ECLI:NL:RBMNE:2020:4141

Rechtbank Midden-Nederland

Datum uitspraak
2 oktober 2020
Publicatiedatum
30 september 2020
Zaaknummer
AWB - 20 _ 324
Instantie
Rechtbank Midden-Nederland
Type
Uitspraak
Rechtsgebied
Bestuursrecht
Procedures
  • Tussenuitspraak bestuurlijke lus
Vindplaatsen
  • Rechtspraak.nl
AI samenvatting door LexboostAutomatisch gegenereerd

Tussenuitspraak over wijziging achternaam minderjarige en belangenafweging door de Minister voor Rechtsbescherming

In deze tussenuitspraak van de Rechtbank Midden-Nederland, zittingsplaats Utrecht, wordt de zaak behandeld van een vader die bezwaar maakt tegen de wijziging van de achternaam van zijn minderjarige zoon. De moeder van de jongen had op 19 juli 2019 een aanvraag ingediend om de achternaam van hun zoon te veranderen van de achternaam van de vader naar haar eigen achternaam. Deze aanvraag werd op 17 september 2019 goedgekeurd, maar de vader maakte hiertegen bezwaar, dat op 6 december 2019 ongegrond werd verklaard. De vader heeft vervolgens beroep ingesteld.

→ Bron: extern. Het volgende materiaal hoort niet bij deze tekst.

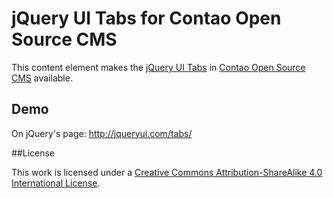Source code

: # jQuery UI Tabs for Contao Open Source CMS

This content element makes the [jQuery UI Tabs](https://github.com/jquery/jquery-ui) in [Contao Open Source CMS](https://contao.org) available. 

## Demo

On jQuery's page: http://jqueryui.com/tabs/

##License

This work is licensed under a [Creative Commons Attribution-ShareAlike 4.0 International License](http://creativecommons.org/licenses/by-sa/4.0/).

De rechtbank behandelt de belangenafweging die de Minister voor Rechtsbescherming heeft gemaakt bij de goedkeuring van de achternaamwijziging. De Minister heeft gesteld dat de wijziging van de achternaam in het belang van de minderjarige is, omdat de vader in het verleden is veroordeeld voor mishandeling van de moeder, wat psychische hinder voor de moeder met zich meebracht. De rechtbank oordeelt dat de Minister bij zijn belangenafweging rekening heeft gehouden met de mogelijkheid dat de zoon in de toekomst contact kan opnemen met de vader en dat hij zijn achternaam kan terugveranderen als hij 18 jaar is.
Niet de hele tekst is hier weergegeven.